[[ INPUT DATA, beginning ]]

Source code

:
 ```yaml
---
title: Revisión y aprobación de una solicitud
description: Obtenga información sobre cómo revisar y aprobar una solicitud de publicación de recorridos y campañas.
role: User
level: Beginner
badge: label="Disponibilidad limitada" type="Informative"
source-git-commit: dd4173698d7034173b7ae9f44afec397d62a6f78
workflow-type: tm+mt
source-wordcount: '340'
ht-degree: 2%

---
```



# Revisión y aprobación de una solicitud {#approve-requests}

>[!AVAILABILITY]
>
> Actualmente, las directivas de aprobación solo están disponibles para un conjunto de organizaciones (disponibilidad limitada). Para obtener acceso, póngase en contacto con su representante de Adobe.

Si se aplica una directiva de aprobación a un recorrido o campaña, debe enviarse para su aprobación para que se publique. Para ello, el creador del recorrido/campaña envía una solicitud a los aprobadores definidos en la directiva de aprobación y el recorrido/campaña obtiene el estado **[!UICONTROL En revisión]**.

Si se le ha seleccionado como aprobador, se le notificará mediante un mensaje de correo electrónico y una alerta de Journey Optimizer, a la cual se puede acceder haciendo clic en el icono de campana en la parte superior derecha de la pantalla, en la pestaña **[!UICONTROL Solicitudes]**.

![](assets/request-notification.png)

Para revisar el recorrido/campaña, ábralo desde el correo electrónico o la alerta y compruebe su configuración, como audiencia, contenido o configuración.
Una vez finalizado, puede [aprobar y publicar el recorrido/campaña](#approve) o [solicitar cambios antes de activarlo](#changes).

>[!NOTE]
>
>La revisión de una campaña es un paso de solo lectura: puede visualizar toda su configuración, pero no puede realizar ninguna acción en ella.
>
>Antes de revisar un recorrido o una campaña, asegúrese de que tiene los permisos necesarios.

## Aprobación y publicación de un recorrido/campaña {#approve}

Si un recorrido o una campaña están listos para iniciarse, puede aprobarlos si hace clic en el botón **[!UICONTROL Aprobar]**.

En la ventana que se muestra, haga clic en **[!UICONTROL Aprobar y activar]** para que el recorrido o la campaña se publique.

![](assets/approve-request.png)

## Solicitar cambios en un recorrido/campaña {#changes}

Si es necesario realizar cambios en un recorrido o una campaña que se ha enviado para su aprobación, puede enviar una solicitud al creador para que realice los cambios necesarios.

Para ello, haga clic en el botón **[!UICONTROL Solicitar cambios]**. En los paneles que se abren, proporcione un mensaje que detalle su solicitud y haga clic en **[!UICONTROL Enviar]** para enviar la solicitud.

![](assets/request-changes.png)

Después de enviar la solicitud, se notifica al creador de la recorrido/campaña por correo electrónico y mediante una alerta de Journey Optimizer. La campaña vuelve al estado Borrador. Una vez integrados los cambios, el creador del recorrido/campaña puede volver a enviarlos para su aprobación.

[[ INPUT DATA, end ]]

* [ASSIGNMENT]: Taking the entries above, please repeat each one exactly.

* [ANSWER TO THE EXERCISE]:
Source code

:
 ```yaml
---
title: Revisión y aprobación de una solicitud
description: Obtenga información sobre cómo revisar y aprobar una solicitud de publicación de recorridos y campañas.
role: User
level: Beginner
badge: label="Disponibilidad limitada" type="Informative"
source-git-commit: dd4173698d7034173b7ae9f44afec397d62a6f78
workflow-type: tm+mt
source-wordcount: '340'
ht-degree: 2%

---
```



# Revisión y aprobación de una solicitud {#approve-requests}

>[!AVAILABILITY]
>
> Actualmente, las directivas de aprobación solo están disponibles para un conjunto de organizaciones (disponibilidad limitada). Para obtener acceso, póngase en contacto con su representante de Adobe.

Si se aplica una directiva de aprobación a un recorrido o campaña, debe enviarse para su aprobación para que se publique. Para ello, el creador del recorrido/campaña envía una solicitud a los aprobadores definidos en la directiva de aprobación y el recorrido/campaña obtiene el estado **[!UICONTROL En revisión]**.

Si se le ha seleccionado como aprobador, se le notificará mediante un mensaje de correo electrónico y una alerta de Journey Optimizer, a la cual se puede acceder haciendo clic en el icono de campana en la parte superior derecha de la pantalla, en la pestaña **[!UICONTROL Solicitudes]**.

![](assets/request-notification.png)

Para revisar el recorrido/campaña, ábralo desde el correo electrónico o la alerta y compruebe su configuración, como audiencia, contenido o configuración.
Una vez finalizado, puede [aprobar y publicar el recorrido/campaña](#approve) o [solicitar cambios antes de activarlo](#changes).

>[!NOTE]
>
>La revisión de una campaña es un paso de solo lectura: puede visualizar toda su configuración, pero no puede realizar ninguna acción en ella.
>
>Antes de revisar un recorrido o una campaña, asegúrese de que tiene los permisos necesarios.

## Aprobación y publicación de un recorrido/campaña {#approve}

Si un recorrido o una campaña están listos para iniciarse, puede aprobarlos si hace clic en el botón **[!UICONTROL Aprobar]**.

En la ventana que se muestra, haga clic en **[!UICONTROL Aprobar y activar]** para que el recorrido o la campaña se publique.

![](assets/approve-request.png)

## Solicitar cambios en un recorrido/campaña {#changes}

Si es necesario realizar cambios en un recorrido o una campaña que se ha enviado para su aprobación, puede enviar una solicitud al creador para que realice los cambios necesarios.

Para ello, haga clic en el botón **[!UICONTROL Solicitar cambios]**. En los paneles que se abren, proporcione un mensaje que detalle su solicitud y haga clic en **[!UICONTROL Enviar]** para enviar la solicitud.

![](assets/request-changes.png)

Después de enviar la solicitud, se notifica al creador de la recorrido/campaña por correo electrónico y mediante una alerta de Journey Optimizer. La campaña vuelve al estado Borrador. Una vez integrados los cambios, el creador del recorrido/campaña puede volver a enviarlos para su aprobación.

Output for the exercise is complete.